While the overall temperature baseline is higher over the previous 30 years, the biggest portion of that increase occurred during the most recent decade.
The Normals data comes from almost 15,000 U.S. weather stations and track annual/seasonal, monthly, daily, and hourly averages and statistics for temperature, precipitation and other variables. The averages are updated every 10 years and now reflect those from the 1991-2020 period. While some of the recent updates are minuscule, the fastest-warming places are seeing a real bump in averages that could make some forecasts seem confusing and pose a challenge to meteorologists, with larger differences in winter and smaller differences in summer. These changes will make the temperature anomaly maps or charts will look cooler against the new set of Normals since the baseline is higher.
With this new baseline shifting to higher temperatures for most areas of the country, forecasters will likely not be pointing out as many above-normal days as before. In fact, some days that were once considered hotter than normal may now be categorized as cooler than normal when compared to the new normal baseline. It’ll be important for forecasters to educate audiences about this shift in what we know as normal and how the average temperatures have changed.

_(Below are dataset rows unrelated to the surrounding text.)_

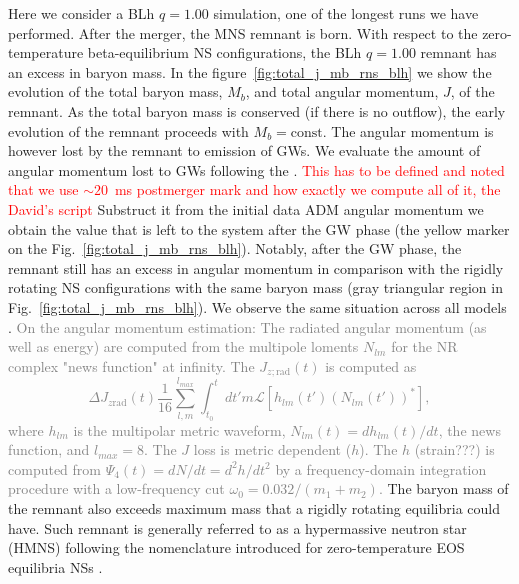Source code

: \documentclass[11pt,a4paper,headinclude=true,DIV=14,BCOR=8mm,chapterprefix,listof=totoc,twoside,openright,abstracton]{scrbook}
\newcommand{\red}[1]{\textcolor{red}{#1}}
\newcommand{\gray}[1]{\textcolor{gray}{#1}}
\begin{document}
Here we consider a BLh $q=1.00$ simulation, one of the longest runs we have performed.
After the merger, the \ac{MNS} remnant is born. With respect to the zero-temperature 
beta-equilibrium \ac{NS} configurations, the BLh $q=1.00$ 
remnant has an excess in baryon mass.
In the figure~\ref{fig:total_j_mb_rns_blh} we show the evolution of the 
total baryon mass, $M_b$, and total angular momentum, $J$, of the remnant.
As the total baryon mass is conserved (if there is no outflow), the early evolution 
of the remnant proceeds with $M_b=\text{const}$. The angular momentum is however 
lost by the remnant to emission of \acp{GW}. 
We evaluate the amount of angular momentum lost to \acp{GW} following the 
\citet{Damour:2011fu,Bernuzzi:2012ci,Bernuzzi:2015rla}.
\red{This has to be defined and noted that we use $\sim20$~ms postmerger mark
    and how exactly we compute all of it, the David's script
}
Substruct it from the initial data \ac{ADM} angular momentum we obtain the value 
that is left to the system after the \ac{GW} phase 
(the yellow marker on the Fig.~\ref{fig:total_j_mb_rns_blh}).
Notably, after the \ac{GW} phase, the remnant still has an excess in angular momentum
in comparison with the rigidly rotating \ac{NS} configurations with the same baryon mass 
(gray triangular region in Fig.~\ref{fig:total_j_mb_rns_blh}).
We observe the same situation across all models \citep{Zappa:2017xba,Radice:2018xqa}.
\gray{
    On the angular momentum estimation:
    The radiated angular momentum (as well as energy) are computed from the 
    multipole loments $N_{lm}$ for the \ac{NR} complex "news function" at infinity. 
    The $J_{z;\text{rad}}(t)$ is computed as \citep{Damour:2011fu} 
    \begin{equation}
        \Delta J_{z\text{rad}}(t) \frac{1}{16}\sum_{l,m}^{l_{max}}\int_{t_0}^{t} dt' m \mathcal{L}[h_{lm}(t')(N_{lm}(t'))^*],
    \end{equation}
    where $h_{lm}$ is the multipolar metric waveform, 
    $N_{lm}(t) = dh_{lm}(t) / dt$, the news function, and $l_{max}=8$.
    The $J$ loss is metric dependent ($h$).
    The $h$ (strain???) is computed from $\Psi_4(t) = dN/dt = d^2h/dt^2$ by a 
    frequency-domain integration procedure with a low-frequency cut 
    $\omega_0 = 0.032/(m_1+m_2)$.
}
The baryon mass of the remnant also exceeds maximum mass that a rigidly rotating 
equilibria could have.
Such remnant is generally referred to as a hypermassive neutron star (HMNS) following the 
nomenclature introduced for zero-temperature EOS equilibria \acp{NS} \citep{Baumgarte:1999cq}.
\end{document}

For example, if a user compared a given forecast to the European Centre for Medium-Range Weather Forecasts climate model forecast, and one showed anomalies relative to the old normal baseline and one relative to the new normal baseline, the two forecasts might appear different yet actually be the same. One forecast could show a warmer than normal temperature outlook relative to the old 1981-2010 period average, and the other forecast could depict below normal temperatures relative to the 1991-2020 period average. Yet, in both instances, the actual absolute temperature forecast might be identical.
While these challenges with using Normals exist, the updates are critical for helping businesses plan as it’s important to have the most recent data reflecting the current risks. For example, energy companies and utilities benefit from having accurate insights into extreme heat and cold to predict gas and electricity supply and demand and make the related rate changes necessary most accurately. Other industries benefit from these insights as well, for example in construction, having insights into high-precipitation days can help them set schedules with appropriate weather delays built in. And in agriculture having the most current data on “normal” drives decisions on what crops and varieties are planted.
The meteorological community relies heavily on the Normals as an essential forecasting tool to help users make crucial economic and public can safety decisions beyond just a standard weather forecast. Forecasters around the world work will need to take extra measures to ensure that there is context to these “abnormal” Normals so the public and business users of this data can make the correct decisions.